Выходим в синюю лунную ночь.
— Как пойдем, — спрашиваю я, — полем или лесом?
— Можно и лесом, — отвечает Клава, и мы сворачиваем налево.
— А что старших ваших не было? — интересуюсь я.
— А мама с бабушкой ушли на ночеву к родне. Мамочка все понимает, сама молодой была. Да и какие, рассудите, Юрочка, нынче на деревне радости? Вот мы, кто на лесозаготовках от колхоза, вы сегодня всю бригаду видели. За день так наломаемся, что и есть неохота. Так тяжело, что и рассказывать не хочется. Сейчас лес идет для шахт Донбасса. А весной: «Дадим лес на восстановление героического Сталинграда!» Одно всех держит — надо! И мечтаем: скорей бы война проклятая кончилась…
Я думаю: мы и в тепле сидим на классных занятиях, а каково девчатам в лесу, где только у костров погреешься?!
— Верно, что вас белым хлебом кормят? — почти угадывает мои мысли Клава. — И сахар дают?
— Ну, не только белым, наполовину, — отвечаю я виновато. — А сахар, верно, получаем. Иначе пушки по снегу не потащишь.
Большое удовольствие — вечером, во время самоподготовки, запивать кипяточком ломоть пшеничного хлеба, обмакнутый в сахарный песок… Решаю: принесем с Василием гостинцы — свои порции хлеба и песку, пусть девчата полакомятся. Эх, жаль сегодня не догадались!
— Ой, мамынька, волки вроде! — вдруг вскрикивает Клава. Она берет меня за рукав шинели, на миг легонько прижимается ко мне. Но — испуга в голосе нет.
— Теперь я тебя провожу, — говорю я, и мы поворачиваем к деревне.
— Я недавно здесь серого встретила. «Кыш» ему сказала и пошла дальше. Один был, не решился…
— А если бы стая?
— С другой бы ты теперь дружбу вел.
И тут я неожиданно для себя обнимаю Клаву, пытаюсь поцеловать. Но Клава с недевичьей силой сжимает мои руки в кистях:
— Нельзя, с первого разу невозможно, — шепчет она, отворачивая лицо в сторону. — Остыньте, не позволю все равно.
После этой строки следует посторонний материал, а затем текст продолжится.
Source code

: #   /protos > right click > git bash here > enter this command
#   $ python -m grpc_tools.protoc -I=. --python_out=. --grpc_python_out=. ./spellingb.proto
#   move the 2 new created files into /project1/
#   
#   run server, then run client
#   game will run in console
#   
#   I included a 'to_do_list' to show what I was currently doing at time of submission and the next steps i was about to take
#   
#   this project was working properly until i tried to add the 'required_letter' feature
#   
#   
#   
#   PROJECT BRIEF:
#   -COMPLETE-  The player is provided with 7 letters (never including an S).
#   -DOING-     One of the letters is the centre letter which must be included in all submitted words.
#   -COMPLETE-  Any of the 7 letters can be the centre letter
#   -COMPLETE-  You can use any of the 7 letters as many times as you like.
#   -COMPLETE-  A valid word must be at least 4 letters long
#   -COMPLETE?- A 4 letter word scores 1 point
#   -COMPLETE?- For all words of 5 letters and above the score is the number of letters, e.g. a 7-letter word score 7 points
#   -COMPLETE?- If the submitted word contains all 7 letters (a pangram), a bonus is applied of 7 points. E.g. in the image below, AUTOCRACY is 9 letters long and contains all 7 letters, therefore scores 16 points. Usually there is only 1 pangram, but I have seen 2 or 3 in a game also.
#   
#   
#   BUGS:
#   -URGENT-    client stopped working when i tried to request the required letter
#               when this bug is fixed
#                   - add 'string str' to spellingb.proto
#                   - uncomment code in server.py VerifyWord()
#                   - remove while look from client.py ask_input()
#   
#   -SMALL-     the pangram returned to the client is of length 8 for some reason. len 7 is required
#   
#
Я пытаюсь запрокинуть ее голову, но Клава вдруг кричит с болью, с досадой:
— Пустите же! — И у меня разом опускаются руки. — Ой, мамынька, вон звезда упала, — произносит она, глядя в небо. — Не эдак ли мой папанька загас?.. Бабка тогда к подружке гадать пошла, но ничего карты не открыли. А потом: «Погиб смертью храбрых…»
У Клавиного дома группа парней помоложе меня преграждает дорогу. Ломкий мальчишеский голос:
— Курсант, подраться хочешь?
Клава вглядывается в темные фигуры:
— Ты, Ванюшка, не очень, а то матери пожалуюсь.
— Заступница! У нас на курсанта зуб, не на тебя.
Мне становится весело. В Ленинске тоже такие задорные петушки водились.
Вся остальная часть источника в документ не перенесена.